**Required work**
Nothing should be left out: output all of the entries exactly.

**Source data**

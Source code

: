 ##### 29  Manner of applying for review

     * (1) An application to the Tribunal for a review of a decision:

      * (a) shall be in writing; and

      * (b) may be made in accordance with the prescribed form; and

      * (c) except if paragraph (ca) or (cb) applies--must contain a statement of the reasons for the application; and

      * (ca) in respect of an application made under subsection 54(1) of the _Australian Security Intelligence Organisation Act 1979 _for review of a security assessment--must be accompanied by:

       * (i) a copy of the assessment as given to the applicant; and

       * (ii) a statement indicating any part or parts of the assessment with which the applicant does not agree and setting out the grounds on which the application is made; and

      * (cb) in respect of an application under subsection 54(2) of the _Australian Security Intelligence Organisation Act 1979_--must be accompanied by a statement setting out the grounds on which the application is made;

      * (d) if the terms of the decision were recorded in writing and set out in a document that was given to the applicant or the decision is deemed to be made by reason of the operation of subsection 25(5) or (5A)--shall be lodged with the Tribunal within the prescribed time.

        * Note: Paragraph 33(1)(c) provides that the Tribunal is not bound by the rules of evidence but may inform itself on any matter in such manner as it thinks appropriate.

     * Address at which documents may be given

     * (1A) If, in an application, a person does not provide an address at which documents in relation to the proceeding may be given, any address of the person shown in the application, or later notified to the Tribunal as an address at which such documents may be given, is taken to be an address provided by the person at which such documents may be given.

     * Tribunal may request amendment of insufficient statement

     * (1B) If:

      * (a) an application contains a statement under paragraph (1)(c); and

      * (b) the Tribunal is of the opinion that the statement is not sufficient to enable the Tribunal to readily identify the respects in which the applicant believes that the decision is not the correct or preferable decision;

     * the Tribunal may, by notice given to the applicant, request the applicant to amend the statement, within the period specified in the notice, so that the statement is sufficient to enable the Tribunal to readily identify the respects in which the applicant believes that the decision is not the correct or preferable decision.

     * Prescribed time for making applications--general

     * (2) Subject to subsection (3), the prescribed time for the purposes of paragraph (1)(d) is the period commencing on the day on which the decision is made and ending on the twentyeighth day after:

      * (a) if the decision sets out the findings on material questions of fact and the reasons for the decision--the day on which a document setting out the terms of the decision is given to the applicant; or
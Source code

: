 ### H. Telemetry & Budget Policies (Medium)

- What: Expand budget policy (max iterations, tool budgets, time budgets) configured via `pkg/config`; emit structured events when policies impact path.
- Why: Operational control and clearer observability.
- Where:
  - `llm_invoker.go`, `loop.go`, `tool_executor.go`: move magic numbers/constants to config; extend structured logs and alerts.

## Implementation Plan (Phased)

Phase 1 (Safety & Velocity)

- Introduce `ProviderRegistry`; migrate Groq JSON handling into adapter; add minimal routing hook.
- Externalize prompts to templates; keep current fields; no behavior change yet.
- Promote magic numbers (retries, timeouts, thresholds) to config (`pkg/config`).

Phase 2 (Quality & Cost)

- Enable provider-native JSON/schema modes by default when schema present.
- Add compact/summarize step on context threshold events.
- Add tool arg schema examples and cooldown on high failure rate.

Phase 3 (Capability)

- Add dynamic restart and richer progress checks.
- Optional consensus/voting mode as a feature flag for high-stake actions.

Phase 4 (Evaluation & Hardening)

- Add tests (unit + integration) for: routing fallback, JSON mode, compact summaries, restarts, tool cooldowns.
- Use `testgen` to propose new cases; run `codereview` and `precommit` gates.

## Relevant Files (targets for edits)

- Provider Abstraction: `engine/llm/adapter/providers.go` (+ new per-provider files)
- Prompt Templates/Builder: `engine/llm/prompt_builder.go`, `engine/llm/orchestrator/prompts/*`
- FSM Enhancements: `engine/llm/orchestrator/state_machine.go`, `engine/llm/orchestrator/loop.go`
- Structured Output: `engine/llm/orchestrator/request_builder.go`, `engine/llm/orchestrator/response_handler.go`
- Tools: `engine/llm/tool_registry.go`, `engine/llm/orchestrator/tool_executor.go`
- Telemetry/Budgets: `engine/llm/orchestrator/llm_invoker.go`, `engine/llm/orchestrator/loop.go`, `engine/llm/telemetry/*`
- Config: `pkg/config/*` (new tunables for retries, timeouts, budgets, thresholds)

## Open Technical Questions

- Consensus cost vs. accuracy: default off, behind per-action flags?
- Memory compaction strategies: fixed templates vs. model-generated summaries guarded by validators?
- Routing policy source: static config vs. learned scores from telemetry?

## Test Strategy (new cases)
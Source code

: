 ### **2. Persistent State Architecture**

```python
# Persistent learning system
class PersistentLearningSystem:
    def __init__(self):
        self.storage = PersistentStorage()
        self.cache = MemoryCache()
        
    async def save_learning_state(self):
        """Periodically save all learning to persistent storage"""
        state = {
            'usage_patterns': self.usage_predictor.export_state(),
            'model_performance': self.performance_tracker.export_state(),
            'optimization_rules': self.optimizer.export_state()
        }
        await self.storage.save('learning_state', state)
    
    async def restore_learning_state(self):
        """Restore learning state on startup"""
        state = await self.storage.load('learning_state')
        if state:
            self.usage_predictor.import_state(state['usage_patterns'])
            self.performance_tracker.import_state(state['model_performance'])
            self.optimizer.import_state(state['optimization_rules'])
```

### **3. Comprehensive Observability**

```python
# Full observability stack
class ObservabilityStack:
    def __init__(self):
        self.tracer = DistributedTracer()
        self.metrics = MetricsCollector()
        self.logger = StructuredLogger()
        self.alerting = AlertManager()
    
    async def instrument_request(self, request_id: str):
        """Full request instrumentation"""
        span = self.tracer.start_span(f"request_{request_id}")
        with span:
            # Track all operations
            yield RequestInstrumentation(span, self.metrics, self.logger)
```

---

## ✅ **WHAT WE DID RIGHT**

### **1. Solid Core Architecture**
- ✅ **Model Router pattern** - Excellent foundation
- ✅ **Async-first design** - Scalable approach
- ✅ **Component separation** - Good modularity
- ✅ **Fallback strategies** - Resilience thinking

**Answer section**
Source code

: ##### 29  Manner of applying for review

     * (1) An application to the Tribunal for a review of a decision:

      * (a) shall be in writing; and

      * (b) may be made in accordance with the prescribed form; and

      * (c) except if paragraph (ca) or (cb) applies--must contain a statement of the reasons for the application; and

      * (ca) in respect of an application made under subsection 54(1) of the _Australian Security Intelligence Organisation Act 1979 _for review of a security assessment--must be accompanied by:

       * (i) a copy of the assessment as given to the applicant; and

       * (ii) a statement indicating any part or parts of the assessment with which the applicant does not agree and setting out the grounds on which the application is made; and

      * (cb) in respect of an application under subsection 54(2) of the _Australian Security Intelligence Organisation Act 1979_--must be accompanied by a statement setting out the grounds on which the application is made;

      * (d) if the terms of the decision were recorded in writing and set out in a document that was given to the applicant or the decision is deemed to be made by reason of the operation of subsection 25(5) or (5A)--shall be lodged with the Tribunal within the prescribed time.

        * Note: Paragraph 33(1)(c) provides that the Tribunal is not bound by the rules of evidence but may inform itself on any matter in such manner as it thinks appropriate.

     * Address at which documents may be given

     * (1A) If, in an application, a person does not provide an address at which documents in relation to the proceeding may be given, any address of the person shown in the application, or later notified to the Tribunal as an address at which such documents may be given, is taken to be an address provided by the person at which such documents may be given.

     * Tribunal may request amendment of insufficient statement

     * (1B) If:

      * (a) an application contains a statement under paragraph (1)(c); and

      * (b) the Tribunal is of the opinion that the statement is not sufficient to enable the Tribunal to readily identify the respects in which the applicant believes that the decision is not the correct or preferable decision;

     * the Tribunal may, by notice given to the applicant, request the applicant to amend the statement, within the period specified in the notice, so that the statement is sufficient to enable the Tribunal to readily identify the respects in which the applicant believes that the decision is not the correct or preferable decision.

     * Prescribed time for making applications--general

     * (2) Subject to subsection (3), the prescribed time for the purposes of paragraph (1)(d) is the period commencing on the day on which the decision is made and ending on the twentyeighth day after:

      * (a) if the decision sets out the findings on material questions of fact and the reasons for the decision--the day on which a document setting out the terms of the decision is given to the applicant; or
Source code

: ### H. Telemetry & Budget Policies (Medium)

- What: Expand budget policy (max iterations, tool budgets, time budgets) configured via `pkg/config`; emit structured events when policies impact path.
- Why: Operational control and clearer observability.
- Where:
  - `llm_invoker.go`, `loop.go`, `tool_executor.go`: move magic numbers/constants to config; extend structured logs and alerts.

## Implementation Plan (Phased)

Phase 1 (Safety & Velocity)

- Introduce `ProviderRegistry`; migrate Groq JSON handling into adapter; add minimal routing hook.
- Externalize prompts to templates; keep current fields; no behavior change yet.
- Promote magic numbers (retries, timeouts, thresholds) to config (`pkg/config`).

Phase 2 (Quality & Cost)

- Enable provider-native JSON/schema modes by default when schema present.
- Add compact/summarize step on context threshold events.
- Add tool arg schema examples and cooldown on high failure rate.

Phase 3 (Capability)

- Add dynamic restart and richer progress checks.
- Optional consensus/voting mode as a feature flag for high-stake actions.

Phase 4 (Evaluation & Hardening)

- Add tests (unit + integration) for: routing fallback, JSON mode, compact summaries, restarts, tool cooldowns.
- Use `testgen` to propose new cases; run `codereview` and `precommit` gates.

## Relevant Files (targets for edits)

- Provider Abstraction: `engine/llm/adapter/providers.go` (+ new per-provider files)
- Prompt Templates/Builder: `engine/llm/prompt_builder.go`, `engine/llm/orchestrator/prompts/*`
- FSM Enhancements: `engine/llm/orchestrator/state_machine.go`, `engine/llm/orchestrator/loop.go`
- Structured Output: `engine/llm/orchestrator/request_builder.go`, `engine/llm/orchestrator/response_handler.go`
- Tools: `engine/llm/tool_registry.go`, `engine/llm/orchestrator/tool_executor.go`
- Telemetry/Budgets: `engine/llm/orchestrator/llm_invoker.go`, `engine/llm/orchestrator/loop.go`, `engine/llm/telemetry/*`
- Config: `pkg/config/*` (new tunables for retries, timeouts, budgets, thresholds)

## Open Technical Questions

- Consensus cost vs. accuracy: default off, behind per-action flags?
- Memory compaction strategies: fixed templates vs. model-generated summaries guarded by validators?
- Routing policy source: static config vs. learned scores from telemetry?

## Test Strategy (new cases)
Source code

: ### **2. Persistent State Architecture**

```python
# Persistent learning system
class PersistentLearningSystem:
    def __init__(self):
        self.storage = PersistentStorage()
        self.cache = MemoryCache()
        
    async def save_learning_state(self):
        """Periodically save all learning to persistent storage"""
        state = {
            'usage_patterns': self.usage_predictor.export_state(),
            'model_performance': self.performance_tracker.export_state(),
            'optimization_rules': self.optimizer.export_state()
        }
        await self.storage.save('learning_state', state)
    
    async def restore_learning_state(self):
        """Restore learning state on startup"""
        state = await self.storage.load('learning_state')
        if state:
            self.usage_predictor.import_state(state['usage_patterns'])
            self.performance_tracker.import_state(state['model_performance'])
            self.optimizer.import_state(state['optimization_rules'])
```

### **3. Comprehensive Observability**

```python
# Full observability stack
class ObservabilityStack:
    def __init__(self):
        self.tracer = DistributedTracer()
        self.metrics = MetricsCollector()
        self.logger = StructuredLogger()
        self.alerting = AlertManager()
    
    async def instrument_request(self, request_id: str):
        """Full request instrumentation"""
        span = self.tracer.start_span(f"request_{request_id}")
        with span:
            # Track all operations
            yield RequestInstrumentation(span, self.metrics, self.logger)
```

---

## ✅ **WHAT WE DID RIGHT**

### **1. Solid Core Architecture**
- ✅ **Model Router pattern** - Excellent foundation
- ✅ **Async-first design** - Scalable approach
- ✅ **Component separation** - Good modularity
- ✅ **Fallback strategies** - Resilience thinking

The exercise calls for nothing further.